[Task]
Restate word for word the lines that run from the one containing "任子行网络技术股份有限公司2022年年度报告全文" to the last line of the data, both ends included.

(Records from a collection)
:::
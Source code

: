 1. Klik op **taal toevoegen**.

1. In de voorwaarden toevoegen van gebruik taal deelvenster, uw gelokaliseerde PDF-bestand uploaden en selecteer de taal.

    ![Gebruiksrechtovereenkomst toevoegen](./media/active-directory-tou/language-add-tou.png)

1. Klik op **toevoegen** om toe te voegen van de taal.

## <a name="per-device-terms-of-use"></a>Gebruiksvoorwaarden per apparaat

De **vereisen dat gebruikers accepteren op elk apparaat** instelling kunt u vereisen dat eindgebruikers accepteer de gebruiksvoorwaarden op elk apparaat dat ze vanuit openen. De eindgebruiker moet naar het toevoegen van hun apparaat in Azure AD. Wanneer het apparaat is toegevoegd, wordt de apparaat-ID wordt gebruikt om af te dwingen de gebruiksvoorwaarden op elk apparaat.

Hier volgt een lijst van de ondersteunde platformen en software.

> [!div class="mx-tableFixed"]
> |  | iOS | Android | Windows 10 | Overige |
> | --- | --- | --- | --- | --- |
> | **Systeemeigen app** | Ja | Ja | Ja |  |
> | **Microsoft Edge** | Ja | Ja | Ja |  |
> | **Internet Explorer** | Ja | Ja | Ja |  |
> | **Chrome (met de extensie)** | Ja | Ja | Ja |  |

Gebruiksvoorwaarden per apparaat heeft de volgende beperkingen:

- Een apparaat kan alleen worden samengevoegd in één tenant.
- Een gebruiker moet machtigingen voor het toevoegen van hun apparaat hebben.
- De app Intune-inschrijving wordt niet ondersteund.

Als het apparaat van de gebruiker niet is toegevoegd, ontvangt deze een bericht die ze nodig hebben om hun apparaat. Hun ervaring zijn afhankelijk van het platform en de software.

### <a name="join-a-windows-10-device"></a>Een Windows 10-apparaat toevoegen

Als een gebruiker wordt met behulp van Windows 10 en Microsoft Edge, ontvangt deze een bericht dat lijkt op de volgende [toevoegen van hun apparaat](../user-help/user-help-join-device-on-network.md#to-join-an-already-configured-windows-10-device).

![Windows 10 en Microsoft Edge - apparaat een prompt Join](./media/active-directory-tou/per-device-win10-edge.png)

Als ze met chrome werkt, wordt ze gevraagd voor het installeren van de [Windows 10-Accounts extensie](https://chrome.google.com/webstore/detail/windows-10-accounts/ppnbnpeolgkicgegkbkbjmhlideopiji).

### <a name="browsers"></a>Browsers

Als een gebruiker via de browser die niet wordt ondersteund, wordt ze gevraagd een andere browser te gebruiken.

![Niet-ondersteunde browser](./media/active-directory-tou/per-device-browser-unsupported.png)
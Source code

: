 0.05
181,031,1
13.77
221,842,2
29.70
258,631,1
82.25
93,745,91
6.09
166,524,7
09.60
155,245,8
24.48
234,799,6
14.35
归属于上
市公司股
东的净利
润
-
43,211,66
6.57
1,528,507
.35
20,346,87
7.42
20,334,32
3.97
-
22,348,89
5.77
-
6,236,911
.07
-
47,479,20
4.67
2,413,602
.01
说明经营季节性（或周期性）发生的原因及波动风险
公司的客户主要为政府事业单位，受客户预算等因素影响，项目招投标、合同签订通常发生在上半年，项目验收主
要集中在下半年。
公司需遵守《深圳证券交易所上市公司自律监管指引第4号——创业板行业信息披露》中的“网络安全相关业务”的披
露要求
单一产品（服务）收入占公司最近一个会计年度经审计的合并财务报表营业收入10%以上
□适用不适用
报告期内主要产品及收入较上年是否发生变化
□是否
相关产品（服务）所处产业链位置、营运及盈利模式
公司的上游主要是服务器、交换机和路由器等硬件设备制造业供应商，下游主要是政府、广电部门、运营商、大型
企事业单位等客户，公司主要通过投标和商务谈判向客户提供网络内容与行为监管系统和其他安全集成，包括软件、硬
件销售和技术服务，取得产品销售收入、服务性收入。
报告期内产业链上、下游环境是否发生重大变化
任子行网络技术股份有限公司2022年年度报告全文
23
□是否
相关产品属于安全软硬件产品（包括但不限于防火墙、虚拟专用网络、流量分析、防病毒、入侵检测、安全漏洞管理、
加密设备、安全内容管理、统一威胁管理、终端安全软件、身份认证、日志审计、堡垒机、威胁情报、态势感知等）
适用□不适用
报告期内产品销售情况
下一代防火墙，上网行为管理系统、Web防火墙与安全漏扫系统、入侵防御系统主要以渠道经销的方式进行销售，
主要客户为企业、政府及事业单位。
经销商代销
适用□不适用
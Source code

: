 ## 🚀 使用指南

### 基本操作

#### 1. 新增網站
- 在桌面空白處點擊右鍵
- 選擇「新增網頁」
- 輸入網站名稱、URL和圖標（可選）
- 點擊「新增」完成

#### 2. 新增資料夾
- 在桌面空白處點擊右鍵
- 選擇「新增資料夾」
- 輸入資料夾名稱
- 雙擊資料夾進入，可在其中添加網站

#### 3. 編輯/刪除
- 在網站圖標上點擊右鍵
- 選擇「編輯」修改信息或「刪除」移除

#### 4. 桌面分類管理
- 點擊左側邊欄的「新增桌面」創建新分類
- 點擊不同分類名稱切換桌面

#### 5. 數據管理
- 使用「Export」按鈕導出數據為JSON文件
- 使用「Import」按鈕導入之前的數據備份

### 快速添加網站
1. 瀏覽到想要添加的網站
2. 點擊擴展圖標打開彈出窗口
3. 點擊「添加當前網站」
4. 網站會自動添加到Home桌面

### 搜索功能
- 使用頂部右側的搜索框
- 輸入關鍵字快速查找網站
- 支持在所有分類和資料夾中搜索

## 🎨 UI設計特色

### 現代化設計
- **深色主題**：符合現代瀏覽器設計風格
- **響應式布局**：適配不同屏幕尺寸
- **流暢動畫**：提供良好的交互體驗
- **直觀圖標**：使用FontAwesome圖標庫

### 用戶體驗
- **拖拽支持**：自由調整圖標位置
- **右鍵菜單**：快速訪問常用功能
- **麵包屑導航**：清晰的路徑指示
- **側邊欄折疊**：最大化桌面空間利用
:::
[Result of this exercise]
任子行网络技术股份有限公司2022年年度报告全文
23
□是否
相关产品属于安全软硬件产品（包括但不限于防火墙、虚拟专用网络、流量分析、防病毒、入侵检测、安全漏洞管理、
加密设备、安全内容管理、统一威胁管理、终端安全软件、身份认证、日志审计、堡垒机、威胁情报、态势感知等）
适用□不适用
报告期内产品销售情况
下一代防火墙，上网行为管理系统、Web防火墙与安全漏扫系统、入侵防御系统主要以渠道经销的方式进行销售，
主要客户为企业、政府及事业单位。
经销商代销
适用□不适用
Source code

: ## 🚀 使用指南

### 基本操作

#### 1. 新增網站
- 在桌面空白處點擊右鍵
- 選擇「新增網頁」
- 輸入網站名稱、URL和圖標（可選）
- 點擊「新增」完成

#### 2. 新增資料夾
- 在桌面空白處點擊右鍵
- 選擇「新增資料夾」
- 輸入資料夾名稱
- 雙擊資料夾進入，可在其中添加網站

#### 3. 編輯/刪除
- 在網站圖標上點擊右鍵
- 選擇「編輯」修改信息或「刪除」移除

#### 4. 桌面分類管理
- 點擊左側邊欄的「新增桌面」創建新分類
- 點擊不同分類名稱切換桌面

#### 5. 數據管理
- 使用「Export」按鈕導出數據為JSON文件
- 使用「Import」按鈕導入之前的數據備份

### 快速添加網站
1. 瀏覽到想要添加的網站
2. 點擊擴展圖標打開彈出窗口
3. 點擊「添加當前網站」
4. 網站會自動添加到Home桌面

### 搜索功能
- 使用頂部右側的搜索框
- 輸入關鍵字快速查找網站
- 支持在所有分類和資料夾中搜索

## 🎨 UI設計特色

### 現代化設計
- **深色主題**：符合現代瀏覽器設計風格
- **響應式布局**：適配不同屏幕尺寸
- **流暢動畫**：提供良好的交互體驗
- **直觀圖標**：使用FontAwesome圖標庫

### 用戶體驗
- **拖拽支持**：自由調整圖標位置
- **右鍵菜單**：快速訪問常用功能
- **麵包屑導航**：清晰的路徑指示
- **側邊欄折疊**：最大化桌面空間利用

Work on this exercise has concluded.